Well, we're in the Phnom Penh airport waiting for our flight to Thailand. We spent the last few days in Phnom Penh wrapping up our affairs and taking a few precious hours to reconnect and then de-connect from the kids and staff at our four Prek Eng orphan homes.

Last night was full of more hard goodbyes. Perhaps the most difficult was Prek Eng 2, which is sponsored by my home church, Central Vineyard in Columbus, Ohio. These kids were among our first in Cambodia, and have a special place in my heart. I know all of their names, and can tell you about each of them. I miss them whenever they're not around. I feel responsible for each of them, pastorally and parentally.

We ate dinner with the staff and then stuck around for another hour or so to hang out with the kids. We played soccer and danced, trying our best to ignore the obvious fact that we would be leaving. At about 8:30, we announced to the kids that it was nearly time.

The kids and staff gathered around, hugging us and clasping our hands. "Please don't go," some of the younger kids pleaded. It took about ten minutes to get about 20 feet from the front of the house to the gate. About half way there, the tears began to flow. 

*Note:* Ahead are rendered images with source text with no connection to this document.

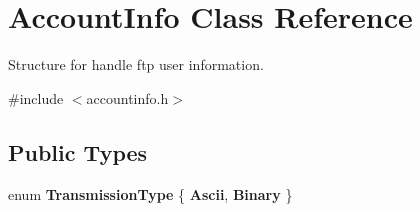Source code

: \hypertarget{classAccountInfo}{}\section{Account\+Info Class Reference}
\label{classAccountInfo}


Structure for handle ftp user information.  




{\ttfamily \#include $<$accountinfo.\+h$>$}

\subsection*{Public Types}
\begin{DoxyCompactItemize}
\item 
\mbox{\label{classAccountInfo_a7c804c71299c02010e99514eafb04a63}} 
enum {\bfseries Transmission\+Type} \{ {\bfseries Ascii}, 
{\bfseries Binary}
 \}
\end{DoxyCompactItemize}
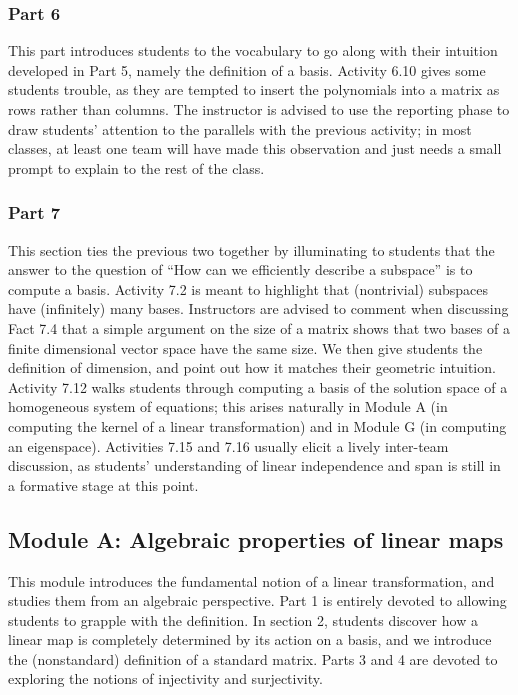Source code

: \documentclass{article}
\begin{document}
\subsubsection*{Part 6}
This part introduces students to the vocabulary to go along with their intuition developed in Part 5, namely the definition of a basis.  Activity 6.10 gives some students trouble, as they are tempted to insert the polynomials into a matrix as rows rather than columns.  The instructor is advised to use the reporting phase to draw students' attention to the parallels with the previous activity; in most classes, at least one team will have made this observation and just needs a small prompt to explain to the rest of the class.  

\subsubsection*{Part 7}
This section ties the previous two together by illuminating to students that the answer to the question of ``How can we efficiently describe a subspace'' is to compute a basis.  Activity 7.2 is meant to highlight that (nontrivial) subspaces have (infinitely) many bases.  Instructors are advised to comment when discussing Fact 7.4 that a simple argument on the size of a matrix shows that two bases of a finite dimensional vector space have the same size.  We then give students the definition of dimension, and point out how it matches their geometric intuition.  Activity 7.12 walks students through computing a basis of the solution space of a homogeneous system of equations; this arises naturally in Module A (in computing the kernel of a linear transformation) and in Module G (in computing an eigenspace).  Activities 7.15 and 7.16 usually elicit a lively inter-team discussion, as students' understanding of linear independence and span is still in a formative stage at this point.


\subsection*{Module A: Algebraic properties of linear maps}
This module introduces the fundamental notion of a linear transformation, and studies them from an algebraic perspective.   Part 1 is entirely devoted to allowing students to grapple with the definition.  In section 2, students discover how a linear map is completely determined by its action on a basis, and we introduce the (nonstandard) definition of a standard matrix.  Parts 3 and 4 are devoted to exploring the notions of injectivity and surjectivity.
\end{document}

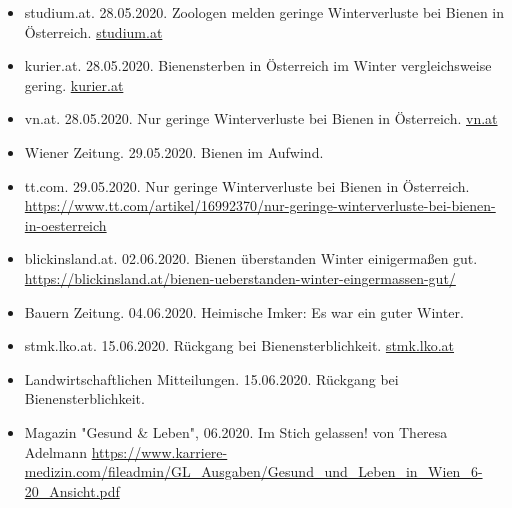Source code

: \begin{itemize}
    \item
    studium.at. 28.05.2020. Zoologen melden geringe Winterverluste bei Bienen in Österreich. \href{https://www.studium.at/zoologen-melden-geringe-winterverluste-bei-bienen-oesterreich}{studium.at}
    
    \item
    kurier.at. 28.05.2020. Bienensterben in Österreich im Winter vergleichsweise gering. \href{https://kurier.at/chronik/oesterreich/bienensterben-in-oesterreich-im-winter-vergleichsweise-gering/400854374}{kurier.at}
    
    \item
    vn.at. 28.05.2020. Nur geringe Winterverluste bei Bienen in Österreich. \href{https://www.vn.at/newsticker/nur-geringe-winterverluste-bei-bienen-in-oesterreich/1852978}{vn.at}
    
    \item
    Wiener Zeitung. 29.05.2020. Bienen im Aufwind.
    
    \item
    tt.com. 29.05.2020. Nur geringe Winterverluste bei Bienen in Österreich. \url{https://www.tt.com/artikel/16992370/nur-geringe-winterverluste-bei-bienen-in-oesterreich}
    
    \item
    blickinsland.at. 02.06.2020. Bienen überstanden Winter einigermaßen gut. \url{https://blickinsland.at/bienen-ueberstanden-winter-eingermassen-gut/}
    
    \item
    Bauern Zeitung. 04.06.2020. Heimische Imker: Es war ein guter Winter. 
    
    \item
    stmk.lko.at. 15.06.2020. Rückgang bei Bienensterblichkeit.
    \href{https://stmk.lko.at/landwirtschaftliche-mitteilungen-vom-15-juni-2020+2500+3228498}{stmk.lko.at}
    
    \item
    Landwirtschaftlichen Mitteilungen. 15.06.2020. Rückgang bei Bienensterblichkeit.
    
    \item
    Magazin "Gesund \& Leben", 06.2020. Im Stich gelassen! von Theresa Adelmann \url{https://www.karriere-medizin.com/fileadmin/GL_Ausgaben/Gesund_und_Leben_in_Wien_6-20_Ansicht.pdf}

\end{itemize}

Srey Ka, an older girl who had become Xiu Dan's special friend, knelt on the ground and buried her head in Xiu Dan's shoulder. Soriya turned her face and sobbed. By the time we reached our car, even the oldest boys were crying. Don't tell anyone, but I think my boys were as well.

Sheesh. This is hard.

I've never been less ready to leave Cambodia. My family has had such an amazing time here. I don't want to leave the kids. I don't want to leave Sony and Savorn. I don't want to leave the staff.

But Thailand -- and a lot of work there -- awaits. I know that I'll be ready to embrace that portion of the trip just as soon as we land and are greeted by our staff. I love the kids in Thailand immensely. I may just need a few hours to recharge my emotional batteries. They're seriously drained.